Exercise brief » Please repeat, from the entries that follow, the lines from the one containing "Email system created" through the one containing "tulee kirjautua joko" exactly, adding nothing.

◇ ◇ ◇ ◇ ◇ ◇ ◇

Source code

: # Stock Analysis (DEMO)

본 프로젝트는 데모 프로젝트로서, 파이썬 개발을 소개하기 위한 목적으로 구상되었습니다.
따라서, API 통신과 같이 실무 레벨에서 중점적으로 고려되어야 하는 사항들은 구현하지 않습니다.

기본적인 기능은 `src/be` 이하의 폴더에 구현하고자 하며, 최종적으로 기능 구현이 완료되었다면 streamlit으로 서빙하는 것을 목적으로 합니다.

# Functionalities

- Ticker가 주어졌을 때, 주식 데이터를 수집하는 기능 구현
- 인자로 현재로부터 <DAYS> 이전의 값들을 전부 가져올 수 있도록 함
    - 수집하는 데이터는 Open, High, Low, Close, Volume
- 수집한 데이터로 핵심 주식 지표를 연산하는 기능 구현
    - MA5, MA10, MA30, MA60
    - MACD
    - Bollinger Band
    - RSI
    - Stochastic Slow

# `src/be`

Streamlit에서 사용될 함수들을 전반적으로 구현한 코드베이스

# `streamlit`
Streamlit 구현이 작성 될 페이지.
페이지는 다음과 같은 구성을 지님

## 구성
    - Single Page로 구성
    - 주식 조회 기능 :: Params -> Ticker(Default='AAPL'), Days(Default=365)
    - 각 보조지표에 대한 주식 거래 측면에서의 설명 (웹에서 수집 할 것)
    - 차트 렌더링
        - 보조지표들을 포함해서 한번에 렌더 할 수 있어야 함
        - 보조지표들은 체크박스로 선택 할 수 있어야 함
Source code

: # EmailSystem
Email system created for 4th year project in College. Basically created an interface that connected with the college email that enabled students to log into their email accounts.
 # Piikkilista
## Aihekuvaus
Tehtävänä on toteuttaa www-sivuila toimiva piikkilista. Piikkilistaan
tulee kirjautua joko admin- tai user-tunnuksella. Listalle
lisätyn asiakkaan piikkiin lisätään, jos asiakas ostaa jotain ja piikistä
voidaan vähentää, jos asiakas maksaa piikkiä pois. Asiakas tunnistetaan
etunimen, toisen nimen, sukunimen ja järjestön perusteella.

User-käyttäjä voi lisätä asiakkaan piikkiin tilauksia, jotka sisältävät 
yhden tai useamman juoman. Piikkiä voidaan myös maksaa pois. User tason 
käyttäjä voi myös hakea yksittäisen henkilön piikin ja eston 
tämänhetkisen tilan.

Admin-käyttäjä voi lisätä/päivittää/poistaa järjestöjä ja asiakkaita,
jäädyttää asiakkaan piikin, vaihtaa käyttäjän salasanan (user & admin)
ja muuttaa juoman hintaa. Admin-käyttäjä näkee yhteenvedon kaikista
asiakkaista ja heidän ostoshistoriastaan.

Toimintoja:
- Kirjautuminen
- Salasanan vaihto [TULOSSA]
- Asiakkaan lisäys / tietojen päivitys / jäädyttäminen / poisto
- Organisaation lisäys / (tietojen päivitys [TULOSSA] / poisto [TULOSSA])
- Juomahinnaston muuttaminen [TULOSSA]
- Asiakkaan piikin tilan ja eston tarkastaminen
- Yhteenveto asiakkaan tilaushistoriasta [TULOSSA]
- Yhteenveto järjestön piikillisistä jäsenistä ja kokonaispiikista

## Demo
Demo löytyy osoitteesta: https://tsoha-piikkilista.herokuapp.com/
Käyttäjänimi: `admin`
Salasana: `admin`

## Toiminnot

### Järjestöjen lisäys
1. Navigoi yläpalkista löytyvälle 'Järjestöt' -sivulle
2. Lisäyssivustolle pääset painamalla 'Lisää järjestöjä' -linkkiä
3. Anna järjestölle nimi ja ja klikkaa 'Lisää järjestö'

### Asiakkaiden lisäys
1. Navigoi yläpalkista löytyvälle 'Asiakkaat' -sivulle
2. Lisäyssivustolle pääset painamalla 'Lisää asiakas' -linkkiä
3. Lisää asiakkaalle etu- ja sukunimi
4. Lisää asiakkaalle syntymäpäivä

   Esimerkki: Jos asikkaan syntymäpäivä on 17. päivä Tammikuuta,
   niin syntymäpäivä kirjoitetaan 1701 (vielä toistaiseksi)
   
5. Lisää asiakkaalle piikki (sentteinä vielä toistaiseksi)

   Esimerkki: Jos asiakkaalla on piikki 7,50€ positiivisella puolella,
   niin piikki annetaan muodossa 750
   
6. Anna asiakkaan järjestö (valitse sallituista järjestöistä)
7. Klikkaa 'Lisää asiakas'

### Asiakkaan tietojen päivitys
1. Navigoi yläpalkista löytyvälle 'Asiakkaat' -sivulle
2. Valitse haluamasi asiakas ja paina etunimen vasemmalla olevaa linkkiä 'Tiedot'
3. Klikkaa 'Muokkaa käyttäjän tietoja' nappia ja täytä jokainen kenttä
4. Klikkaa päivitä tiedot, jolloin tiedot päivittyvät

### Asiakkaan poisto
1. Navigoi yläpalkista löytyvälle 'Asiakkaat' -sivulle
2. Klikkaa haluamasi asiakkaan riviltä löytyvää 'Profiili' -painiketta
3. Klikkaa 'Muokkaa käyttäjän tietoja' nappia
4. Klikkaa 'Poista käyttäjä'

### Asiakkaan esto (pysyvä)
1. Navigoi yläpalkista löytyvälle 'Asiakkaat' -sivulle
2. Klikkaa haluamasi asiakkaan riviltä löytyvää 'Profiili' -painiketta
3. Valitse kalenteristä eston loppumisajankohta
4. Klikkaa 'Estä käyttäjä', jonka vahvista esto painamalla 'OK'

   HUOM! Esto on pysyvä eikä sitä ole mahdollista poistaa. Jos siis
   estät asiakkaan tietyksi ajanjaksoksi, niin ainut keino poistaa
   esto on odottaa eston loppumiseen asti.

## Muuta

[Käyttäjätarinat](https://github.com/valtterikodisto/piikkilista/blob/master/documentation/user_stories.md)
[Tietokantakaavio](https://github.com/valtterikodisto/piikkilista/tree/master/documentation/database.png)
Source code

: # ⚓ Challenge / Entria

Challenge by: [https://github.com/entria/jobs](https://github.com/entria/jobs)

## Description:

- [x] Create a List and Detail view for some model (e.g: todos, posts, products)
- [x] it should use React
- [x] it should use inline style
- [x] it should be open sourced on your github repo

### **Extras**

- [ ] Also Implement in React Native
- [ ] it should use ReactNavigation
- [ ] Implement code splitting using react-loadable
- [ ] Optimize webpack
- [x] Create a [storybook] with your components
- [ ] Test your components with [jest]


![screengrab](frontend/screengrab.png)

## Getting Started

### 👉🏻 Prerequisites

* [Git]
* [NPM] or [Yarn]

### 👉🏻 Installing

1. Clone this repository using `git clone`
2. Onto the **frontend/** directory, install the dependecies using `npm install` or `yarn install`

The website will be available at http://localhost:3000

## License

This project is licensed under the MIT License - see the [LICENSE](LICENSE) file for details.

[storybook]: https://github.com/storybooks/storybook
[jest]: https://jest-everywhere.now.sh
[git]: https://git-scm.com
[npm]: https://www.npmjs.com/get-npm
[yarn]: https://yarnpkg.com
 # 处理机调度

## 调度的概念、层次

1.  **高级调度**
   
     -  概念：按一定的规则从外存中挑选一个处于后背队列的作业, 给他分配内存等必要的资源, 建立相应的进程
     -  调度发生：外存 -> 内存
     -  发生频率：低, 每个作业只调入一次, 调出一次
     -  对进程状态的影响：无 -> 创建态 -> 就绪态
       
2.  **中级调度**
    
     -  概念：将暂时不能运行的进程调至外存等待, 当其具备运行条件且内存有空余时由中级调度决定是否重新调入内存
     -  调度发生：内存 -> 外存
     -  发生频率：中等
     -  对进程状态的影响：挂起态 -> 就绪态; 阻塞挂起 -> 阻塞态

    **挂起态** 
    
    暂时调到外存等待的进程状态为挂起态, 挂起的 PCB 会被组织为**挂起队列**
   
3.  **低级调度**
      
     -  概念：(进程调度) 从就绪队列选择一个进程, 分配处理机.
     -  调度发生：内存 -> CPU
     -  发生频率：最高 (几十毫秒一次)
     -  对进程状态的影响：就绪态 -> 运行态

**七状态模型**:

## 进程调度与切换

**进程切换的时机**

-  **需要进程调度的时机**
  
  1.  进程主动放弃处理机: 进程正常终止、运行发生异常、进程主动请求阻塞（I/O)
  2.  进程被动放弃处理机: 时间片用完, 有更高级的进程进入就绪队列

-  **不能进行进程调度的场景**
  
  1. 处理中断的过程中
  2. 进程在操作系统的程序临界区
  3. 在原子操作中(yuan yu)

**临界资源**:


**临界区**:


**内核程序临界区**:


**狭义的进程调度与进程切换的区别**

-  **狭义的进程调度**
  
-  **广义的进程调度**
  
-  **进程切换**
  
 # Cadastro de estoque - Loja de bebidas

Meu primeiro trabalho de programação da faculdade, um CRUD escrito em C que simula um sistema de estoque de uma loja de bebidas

◇ ◇ ◇ ◇ ◇ ◇ ◇

Worked solution »
Email system created for 4th year project in College. Basically created an interface that connected with the college email that enabled students to log into their email accounts.
 # Piikkilista
## Aihekuvaus
Tehtävänä on toteuttaa www-sivuila toimiva piikkilista. Piikkilistaan
tulee kirjautua joko admin- tai user-tunnuksella. Listalle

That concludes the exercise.